Wellington (Almost) Daily

By JuSteph

Baby Tree

I love to spot errant foliage that needs to be rescued. I have a Japanese maple in my backyard right now that would be nothing but a one and a half inch memory if I hadn't spotted it striving to live in a gravel-strewn gutter. It's now four feet tall. Sometimes these rescue attempts are unsuccessful. Often I end up with some sort of oddly shaped twig-tree. I currently have a tree that has been thriving in a pot for the past ten years. It looks perfectly happy but it is only three feet tall and all of its leaves face the same way. It looks like someone took a horizontal branch from a tree and shoved it in a pot. But that's okay. If it's happy, I'm happy.

Once I rescued a little tree from a roadside crack and when it got to be about 18 inches high, I carried it to the nursery to see if the nursery man could identify it. At first he thought it was a lilac! But after crushing and smelling its leaf he said, "It's an ash. You don't want it." He said that it's not the kind of ash that people grow in their gardens. Rather it's the type they use only for root stock. If I tried to grow it into a tree, he said, it would become diseased. I was skeptical. I grew it into a tree for two years until it became diseased and had to be thrown away. I like to think it had two extra years in a happy place.

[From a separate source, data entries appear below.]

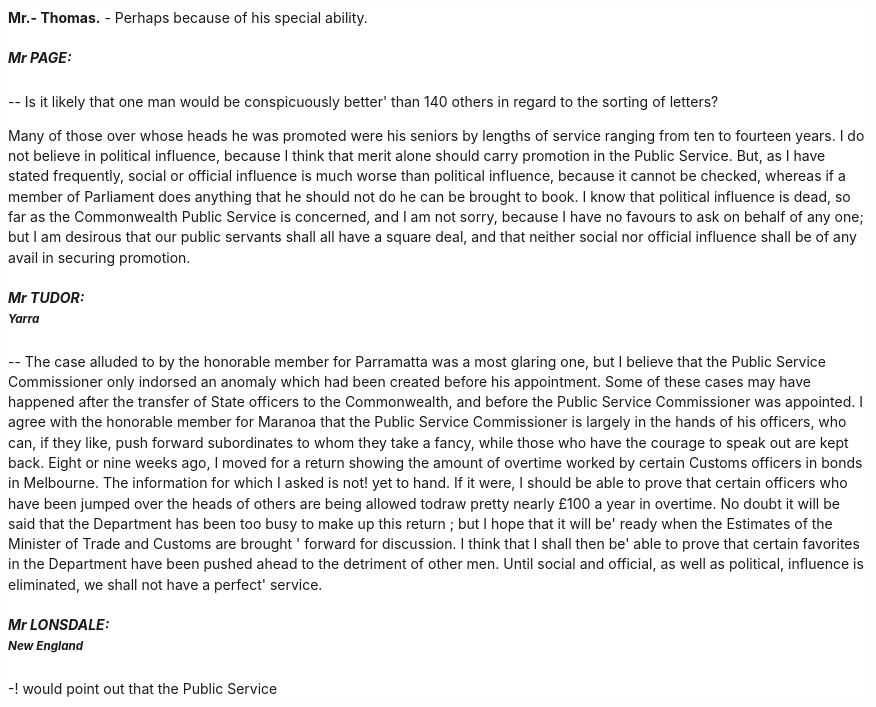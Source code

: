
 **Mr.- Thomas.** -  Perhaps because of his special ability. 

##### Mr PAGE:

-- Is it likely that one man would be conspicuously better' than 140 others in regard to the sorting of letters? 

Many of those over whose heads he was promoted were his seniors by lengths of service ranging from ten to fourteen years. I do not believe in political influence, because I think that merit alone should carry promotion in the Public Service. But, as I have stated frequently, social or official influence is much worse than political influence, because it cannot be checked, whereas if a member of Parliament does anything that he should not do he can be brought to book. I know that political influence is dead, so far as the Commonwealth Public Service is concerned, and I am not sorry, because I have no favours to ask on behalf of any one; but I am desirous that our public servants shall all have a square deal, and that neither social nor official influence shall be of any avail in securing promotion. 

##### Mr TUDOR:<br><small class="text-muted">Yarra</small>

-- The case alluded to by the honorable member for Parramatta was a most glaring one, but I believe that the Public Service Commissioner only indorsed an anomaly which had been created before his appointment. Some of these cases may have happened after the transfer of State officers to the Commonwealth, and before the Public Service Commissioner was appointed. I agree with the honorable member for Maranoa that the Public Service Commissioner is largely in the hands of his officers, who can, if they like, push forward subordinates to whom they take a fancy, while those who have the courage to speak out are kept back. Eight or nine weeks ago, I moved for a return showing the amount of overtime worked by certain Customs officers in bonds in Melbourne. The information for which I asked is not! yet to hand. If it were, I should be able to prove that certain officers who have been jumped over the heads of others are being allowed todraw pretty nearly £100 a year in overtime. No doubt it will be said that the Department has been too busy to make up this return ; but I hope that it will be' ready when the Estimates of the Minister of Trade and Customs are brought ' forward for discussion. I think that I shall then be' able to prove that certain favorites in the Department have been pushed ahead to the detriment of other men. Until social and official, as well as political, influence is eliminated, we shall not have a perfect' service. 

##### Mr LONSDALE:<br><small class="text-muted">New England</small>

-! would point out that the Public Service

In May, the family took a day trip to Grass Valley, California. In addition to admiring the local architecture, I kept half an eyeball on the gutter. I spotted this little guy squiggling out between the cracks. I gently yanked him out, roots intact, and ran to catch up with the gang. When I got home I put him in a little pot. He dropped all of his leaves. But I kept watering him just in case. And look! He's positively BLOOMING. Metaphorically. He may or not bloom later in his life. I don't know. It's a mystery. But for now, he's happy.